Highlights in DD


  • Julie C. Kiefer

“Highlights” calls attention to exciting advances in developmental biology that have recently been reported in Developmental Dynamics. Development is a broad field encompassing many important areas. To reflect this fact, the section spotlights significant discoveries that occur across the entire spectrum of developmental events and problems: from new experimental approaches, to novel interpretations of results, to noteworthy findings utilizing different developmental organisms.

Joining forces (Fusion of Uniluminal Vascular Spheroids: A Model for Assembly of Blood Vessels by Paul A. Fleming, W. Scott Argraves, Carmine Gentile, Adrian Neagu, Gabor Forgacs, and Christopher J. Drake, Dev Dyn 239:398–406). In a process common among large caliber blood vessels, the descending aorta is formed upon fusion of two smaller vessels, in this case, the bilateral dorsal aortae. Fleming et al. use an in vitro system they previously developed, uniluminar vascular spheroids, to understand physical aspects of vessel fusion. Similar to blood vessels, spheroids have an outer layer of smooth muscle cells (SMCs) and an inner endothelial cell (EC) layer. Here, the authors show that when two spheroids are juxtaposed in hydrogel culture, where they can also engage in extra-spheroid adhesive interactions, they fuse such that they first form a peanut shape before making a larger, uniluminar ovoid. Aspects of these properties were also observed in sections of developing mouse descending aortas, which fuse in a cranial to caudal direction, suggesting spheroid fusion approximates in vivo vessel fusion. They also show that spheroid fusion in hanging drop culture displays properties found in a tissue liquidity model, demonstrating that the multicellular system has liquid-like behaviors. This bilateral approach—joining forces of in vitro and in vivo systems—promises to continue to reveal mechanisms of vessel fusion, and will help in devising designs for tissue-engineered blood vessels.

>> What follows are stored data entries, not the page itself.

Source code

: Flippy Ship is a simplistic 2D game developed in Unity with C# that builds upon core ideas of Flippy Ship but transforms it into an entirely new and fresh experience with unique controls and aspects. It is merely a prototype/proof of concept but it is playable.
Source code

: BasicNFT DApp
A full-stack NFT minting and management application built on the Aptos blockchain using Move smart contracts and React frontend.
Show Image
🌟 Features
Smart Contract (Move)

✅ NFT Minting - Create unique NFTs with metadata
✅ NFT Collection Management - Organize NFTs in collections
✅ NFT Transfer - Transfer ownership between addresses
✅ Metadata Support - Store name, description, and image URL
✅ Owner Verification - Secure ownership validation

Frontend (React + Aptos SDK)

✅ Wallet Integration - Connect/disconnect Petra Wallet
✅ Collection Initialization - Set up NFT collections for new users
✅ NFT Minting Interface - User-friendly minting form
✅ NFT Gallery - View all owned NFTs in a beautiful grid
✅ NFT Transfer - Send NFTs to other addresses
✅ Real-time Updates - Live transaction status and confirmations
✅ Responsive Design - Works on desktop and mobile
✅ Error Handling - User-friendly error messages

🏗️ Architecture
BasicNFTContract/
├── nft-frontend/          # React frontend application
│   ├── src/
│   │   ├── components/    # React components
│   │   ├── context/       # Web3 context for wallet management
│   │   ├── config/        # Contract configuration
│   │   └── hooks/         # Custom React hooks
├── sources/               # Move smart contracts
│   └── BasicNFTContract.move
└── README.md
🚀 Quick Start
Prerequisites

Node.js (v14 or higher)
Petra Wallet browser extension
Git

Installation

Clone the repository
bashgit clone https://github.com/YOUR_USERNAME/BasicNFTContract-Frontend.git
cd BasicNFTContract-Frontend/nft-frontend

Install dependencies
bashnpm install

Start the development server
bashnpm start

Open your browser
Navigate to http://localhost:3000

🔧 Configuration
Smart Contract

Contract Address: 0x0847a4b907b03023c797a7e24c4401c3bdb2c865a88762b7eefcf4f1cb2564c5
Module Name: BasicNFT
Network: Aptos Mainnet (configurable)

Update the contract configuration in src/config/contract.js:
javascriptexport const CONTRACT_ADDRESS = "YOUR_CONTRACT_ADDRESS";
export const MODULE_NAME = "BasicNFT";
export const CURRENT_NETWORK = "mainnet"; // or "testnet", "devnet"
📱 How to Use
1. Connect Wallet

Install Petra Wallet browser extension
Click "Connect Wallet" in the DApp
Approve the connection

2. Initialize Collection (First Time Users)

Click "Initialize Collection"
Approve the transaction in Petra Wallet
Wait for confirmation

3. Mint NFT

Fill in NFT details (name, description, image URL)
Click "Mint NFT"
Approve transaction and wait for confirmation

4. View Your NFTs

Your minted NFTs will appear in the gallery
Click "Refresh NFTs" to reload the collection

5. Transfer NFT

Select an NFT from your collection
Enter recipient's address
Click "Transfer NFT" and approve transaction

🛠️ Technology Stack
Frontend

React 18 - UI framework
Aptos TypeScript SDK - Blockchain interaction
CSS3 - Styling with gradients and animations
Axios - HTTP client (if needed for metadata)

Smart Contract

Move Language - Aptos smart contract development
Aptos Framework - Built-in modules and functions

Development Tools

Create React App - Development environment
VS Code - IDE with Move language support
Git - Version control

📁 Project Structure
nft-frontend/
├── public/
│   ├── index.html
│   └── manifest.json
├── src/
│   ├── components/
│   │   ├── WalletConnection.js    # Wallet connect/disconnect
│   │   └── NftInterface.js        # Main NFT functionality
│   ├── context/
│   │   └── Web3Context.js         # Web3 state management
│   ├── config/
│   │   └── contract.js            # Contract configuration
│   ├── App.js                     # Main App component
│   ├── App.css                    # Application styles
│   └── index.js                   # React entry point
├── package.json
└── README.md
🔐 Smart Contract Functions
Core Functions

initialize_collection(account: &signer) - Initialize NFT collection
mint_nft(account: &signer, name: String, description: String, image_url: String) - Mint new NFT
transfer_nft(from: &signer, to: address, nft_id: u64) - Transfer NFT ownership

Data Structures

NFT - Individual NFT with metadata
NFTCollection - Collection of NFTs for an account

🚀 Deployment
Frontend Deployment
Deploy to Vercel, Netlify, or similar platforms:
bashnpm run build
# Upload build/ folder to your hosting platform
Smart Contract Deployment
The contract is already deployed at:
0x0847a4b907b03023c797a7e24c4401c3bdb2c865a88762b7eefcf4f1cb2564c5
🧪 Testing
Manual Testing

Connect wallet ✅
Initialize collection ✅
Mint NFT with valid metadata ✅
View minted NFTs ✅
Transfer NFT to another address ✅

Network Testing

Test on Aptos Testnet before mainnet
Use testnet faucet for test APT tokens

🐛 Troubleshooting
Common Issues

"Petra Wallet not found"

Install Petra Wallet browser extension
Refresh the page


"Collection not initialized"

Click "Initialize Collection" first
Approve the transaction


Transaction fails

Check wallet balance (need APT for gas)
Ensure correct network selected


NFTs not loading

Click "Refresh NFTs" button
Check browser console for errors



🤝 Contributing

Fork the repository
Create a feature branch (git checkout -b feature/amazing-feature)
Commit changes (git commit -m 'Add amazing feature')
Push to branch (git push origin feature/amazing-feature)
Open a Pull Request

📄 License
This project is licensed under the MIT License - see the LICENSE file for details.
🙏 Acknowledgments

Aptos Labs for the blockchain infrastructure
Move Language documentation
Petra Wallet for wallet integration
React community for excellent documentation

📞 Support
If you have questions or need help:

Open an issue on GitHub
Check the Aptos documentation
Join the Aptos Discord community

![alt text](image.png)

Wrapping it up (Visualization of Myelination in GFP-Transgenic Zebrafish by Seung-Hyun Jung, Suhyun Kim, Ah-Young Chung, Hyun-Taek Kim, Ju-Hoon So, Jaeho Ryu, Hae-Chul Park, and Cheol-Hee Kim, Dev Dyn 239:592–597). One of the great advantages of zebrafish is the ability to spotlight biological processes in real time by means of green fluorescent protein (gfp) -labeled transgenes. To further understand myelanation—the process by which glia-derived myelin enwraps axons in the central nervous system—Jung and colleagues use the technique. The insulating properties of the multilayered sheath enable rapid propagation of action potentials. The authors show that when gfp is placed under control of the promoter of an abundant protein in myelin, myelin basic protein (mbp), expression is limited to oligodendrocytes and Schwann cells. Using the tool, they show that oligodendrocytes myelinate spinal cord axons not only during embryogenesis but also in the postembryonic fish until at least 6 months of age. They also reveal that spinal cords in adult fish bear unmyelinated axons with a morphology distinct from myelinated axons. Hiding in plain site until the new tool exposed them, the adult unmyelinated axons are no longer under wraps.

Missed by a whisker (EphA4 Is Necessary for Spatially Selective Peripheral Somatosensory Topography by H.A. North, A. Karim, M.F. Jacquin, and M.J. Donoghue, Dev Dyn 239:630–638). In the veil of night, a mouse dexterously dodges a cat's swat and escapes into a small hole in the wall—feats made possible by a whisker-based awareness of its environment. Whiskers of the snout, or mystacial vibrissae, are arranged in five rows (A–E), a configuration shared by trigeminal neurons that innervate them. Despite the importance of the sematosensory system, little is known about how proper connections between vibrissae and innervating neurons are made. Here, North and colleagues test whether EphA4, an Eph receptor involved in axon guidance in other contexts, participates in this process. They show that EphA4 is expressed most highly in the ventral whisker pad during vibrissae specification and innvervation, while several EphA4 ligands are expressed on innvervating trigeminal axons. In EphA4−/− mice, development and innervation of A–D row vibrissae are mostly normal. By contrast, E row ventroposterior vibrissae fail to develop, and corresponding innervating neurons first display abnormal whisker pad invasion, and later, premature defasciculation. The results show that precise topography of the somatosensory system is specified by region-specific cues expressed on neuron targets. The findings also suggest a model whereby vibrissae formation is dependent on innervation by a threshold number of nerve endings. In the case of EphA4−/− ventroposterior E row vibrissae, the threshold was missed by a whisker.